# Cr4aftsman Jointer Model 102.05600



## Ayla (Dec 29, 2015)

I have a Cr4aftsman Jointer Model 102.05600.
Made by Walker-Turner 1937.
While making a stand for it the first thing I did was to make sure which way the motor turned.
Then I got all engrossed in making the stand. Right proud of myself for doing such a great job.
Flipped the switch and yep you guessed it, the rotor is turning in the wrong direction.
I really can’t flip the motor unless I build a different stand.
So my question is……………Is it possible to flip the rotor on the shaft so the blades will be cutting
in the right direction. Or does anyone know how to reverse the rotation on a motor???????????


----------



## Steve Neul (Sep 2, 2011)

Need more info on the motor model. Many motors are reversible just by switching a couple wires. If the motor isn't reversible you might consider purchasing a motor that would work on your stand. 

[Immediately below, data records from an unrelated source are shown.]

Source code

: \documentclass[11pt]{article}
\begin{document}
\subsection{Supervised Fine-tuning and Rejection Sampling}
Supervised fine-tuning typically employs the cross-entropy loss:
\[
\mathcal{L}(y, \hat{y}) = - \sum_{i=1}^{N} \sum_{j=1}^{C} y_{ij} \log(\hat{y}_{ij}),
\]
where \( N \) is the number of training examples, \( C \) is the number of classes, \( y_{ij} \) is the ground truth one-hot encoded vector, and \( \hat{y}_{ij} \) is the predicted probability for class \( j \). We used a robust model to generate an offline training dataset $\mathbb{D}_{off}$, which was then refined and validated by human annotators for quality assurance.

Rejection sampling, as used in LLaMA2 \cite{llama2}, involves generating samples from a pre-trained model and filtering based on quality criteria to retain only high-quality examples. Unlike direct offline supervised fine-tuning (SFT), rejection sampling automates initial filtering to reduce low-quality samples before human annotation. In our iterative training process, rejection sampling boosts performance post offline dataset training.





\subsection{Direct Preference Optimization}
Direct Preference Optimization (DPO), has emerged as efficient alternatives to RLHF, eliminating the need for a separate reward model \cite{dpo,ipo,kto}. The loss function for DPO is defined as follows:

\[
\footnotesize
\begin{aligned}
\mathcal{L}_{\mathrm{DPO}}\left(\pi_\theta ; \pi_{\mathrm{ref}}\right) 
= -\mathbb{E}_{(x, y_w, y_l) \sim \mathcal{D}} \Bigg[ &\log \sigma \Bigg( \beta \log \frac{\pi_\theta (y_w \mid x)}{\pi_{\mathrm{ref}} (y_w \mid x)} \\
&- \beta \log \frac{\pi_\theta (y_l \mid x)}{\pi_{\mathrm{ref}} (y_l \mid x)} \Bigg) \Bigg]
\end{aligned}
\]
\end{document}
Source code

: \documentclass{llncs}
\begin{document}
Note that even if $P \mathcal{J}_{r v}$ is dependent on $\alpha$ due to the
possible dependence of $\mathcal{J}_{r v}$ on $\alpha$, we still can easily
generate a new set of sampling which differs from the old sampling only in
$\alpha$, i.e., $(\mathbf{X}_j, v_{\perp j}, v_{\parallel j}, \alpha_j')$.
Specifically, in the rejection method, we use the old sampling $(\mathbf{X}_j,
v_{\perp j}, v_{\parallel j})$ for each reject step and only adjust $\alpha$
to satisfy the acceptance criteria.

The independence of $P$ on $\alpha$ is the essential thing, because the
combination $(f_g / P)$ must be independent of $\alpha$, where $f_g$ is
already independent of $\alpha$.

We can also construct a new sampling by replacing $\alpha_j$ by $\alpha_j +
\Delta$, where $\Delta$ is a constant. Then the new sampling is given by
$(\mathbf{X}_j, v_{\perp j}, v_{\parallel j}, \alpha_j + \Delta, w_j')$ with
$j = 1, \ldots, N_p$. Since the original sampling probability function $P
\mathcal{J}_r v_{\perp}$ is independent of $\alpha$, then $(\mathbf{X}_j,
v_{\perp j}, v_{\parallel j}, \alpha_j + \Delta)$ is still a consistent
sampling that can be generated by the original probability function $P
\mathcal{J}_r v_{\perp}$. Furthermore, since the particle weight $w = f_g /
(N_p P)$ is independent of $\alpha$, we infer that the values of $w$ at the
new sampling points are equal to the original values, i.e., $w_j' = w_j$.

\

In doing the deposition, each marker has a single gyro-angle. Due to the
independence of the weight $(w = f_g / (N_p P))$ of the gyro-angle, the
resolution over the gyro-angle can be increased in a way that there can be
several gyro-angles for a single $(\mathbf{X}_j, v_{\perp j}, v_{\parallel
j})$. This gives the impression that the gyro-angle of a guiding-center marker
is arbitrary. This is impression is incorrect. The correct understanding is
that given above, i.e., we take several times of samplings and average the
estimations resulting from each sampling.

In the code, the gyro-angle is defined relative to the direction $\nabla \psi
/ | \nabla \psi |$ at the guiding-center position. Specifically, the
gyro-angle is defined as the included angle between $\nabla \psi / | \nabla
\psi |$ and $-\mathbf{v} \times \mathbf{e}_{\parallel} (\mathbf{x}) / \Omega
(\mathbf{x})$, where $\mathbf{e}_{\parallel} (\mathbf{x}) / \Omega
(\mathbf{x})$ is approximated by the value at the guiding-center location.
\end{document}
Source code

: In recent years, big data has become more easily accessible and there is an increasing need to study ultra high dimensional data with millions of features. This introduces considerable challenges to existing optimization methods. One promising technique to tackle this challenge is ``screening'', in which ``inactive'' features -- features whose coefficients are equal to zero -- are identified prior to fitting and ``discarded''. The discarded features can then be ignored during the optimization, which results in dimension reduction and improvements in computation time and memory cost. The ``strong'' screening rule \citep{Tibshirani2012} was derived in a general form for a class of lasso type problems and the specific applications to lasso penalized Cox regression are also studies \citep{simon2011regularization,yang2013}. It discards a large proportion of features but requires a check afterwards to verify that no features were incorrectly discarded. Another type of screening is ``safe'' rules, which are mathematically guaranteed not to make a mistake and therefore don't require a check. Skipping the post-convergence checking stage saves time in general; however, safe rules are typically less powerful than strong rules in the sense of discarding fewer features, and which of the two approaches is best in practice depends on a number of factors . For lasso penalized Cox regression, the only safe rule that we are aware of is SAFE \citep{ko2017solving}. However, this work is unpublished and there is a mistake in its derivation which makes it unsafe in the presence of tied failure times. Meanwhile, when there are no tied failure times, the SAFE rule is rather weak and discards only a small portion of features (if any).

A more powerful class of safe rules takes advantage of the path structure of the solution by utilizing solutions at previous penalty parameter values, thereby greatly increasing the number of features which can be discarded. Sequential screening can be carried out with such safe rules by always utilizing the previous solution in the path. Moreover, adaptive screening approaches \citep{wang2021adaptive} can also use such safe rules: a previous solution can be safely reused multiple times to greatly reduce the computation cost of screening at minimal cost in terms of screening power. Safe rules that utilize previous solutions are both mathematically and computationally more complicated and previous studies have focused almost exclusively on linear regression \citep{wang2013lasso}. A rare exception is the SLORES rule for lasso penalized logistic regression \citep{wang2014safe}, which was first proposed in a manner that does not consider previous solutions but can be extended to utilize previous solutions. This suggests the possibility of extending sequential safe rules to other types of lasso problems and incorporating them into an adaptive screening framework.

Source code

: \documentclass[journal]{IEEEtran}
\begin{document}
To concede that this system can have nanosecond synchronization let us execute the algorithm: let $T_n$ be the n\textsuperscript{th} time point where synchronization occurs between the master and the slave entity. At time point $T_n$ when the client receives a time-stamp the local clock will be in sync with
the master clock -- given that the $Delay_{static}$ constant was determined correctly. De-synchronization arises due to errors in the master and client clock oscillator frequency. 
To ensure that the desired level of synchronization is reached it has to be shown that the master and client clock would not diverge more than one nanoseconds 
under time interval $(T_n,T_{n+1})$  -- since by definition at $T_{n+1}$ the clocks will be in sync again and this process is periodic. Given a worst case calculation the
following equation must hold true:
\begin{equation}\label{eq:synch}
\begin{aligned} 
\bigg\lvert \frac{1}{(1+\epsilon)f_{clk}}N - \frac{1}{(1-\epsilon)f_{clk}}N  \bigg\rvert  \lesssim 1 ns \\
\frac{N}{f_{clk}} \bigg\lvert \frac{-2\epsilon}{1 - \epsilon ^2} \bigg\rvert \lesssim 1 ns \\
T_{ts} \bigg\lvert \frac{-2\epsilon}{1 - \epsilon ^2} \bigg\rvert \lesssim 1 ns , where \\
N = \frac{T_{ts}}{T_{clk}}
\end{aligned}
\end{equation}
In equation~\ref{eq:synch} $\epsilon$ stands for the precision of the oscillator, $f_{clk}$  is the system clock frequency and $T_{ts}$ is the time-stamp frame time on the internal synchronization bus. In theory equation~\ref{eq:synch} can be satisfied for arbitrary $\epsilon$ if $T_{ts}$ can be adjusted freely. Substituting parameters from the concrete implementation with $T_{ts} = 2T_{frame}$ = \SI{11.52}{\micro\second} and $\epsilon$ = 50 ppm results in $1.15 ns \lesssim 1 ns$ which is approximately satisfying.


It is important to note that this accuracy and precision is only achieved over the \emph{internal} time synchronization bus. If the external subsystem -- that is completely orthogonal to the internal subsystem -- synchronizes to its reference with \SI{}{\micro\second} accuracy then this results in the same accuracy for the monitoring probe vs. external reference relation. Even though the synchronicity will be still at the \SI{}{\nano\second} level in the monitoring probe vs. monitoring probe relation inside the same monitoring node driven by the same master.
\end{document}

If there is a shop in your area that repairs electric motors I would recommend taking the motor there. If it is reversible it should be a nominal fee while you wait to change it and you wouldn't have to worry about getting bad info here. There are so many different motors it would be guesswork for us not being there to say which wires to switch.


----------



## Ayla (Dec 29, 2015)

Thanks, that was good advise. I thought I would switch some wires around..........but I did not want to produce some smoke.
I took it to a local shop and he switched some wire around and it is going in the right direction now.
Thanks again,


----------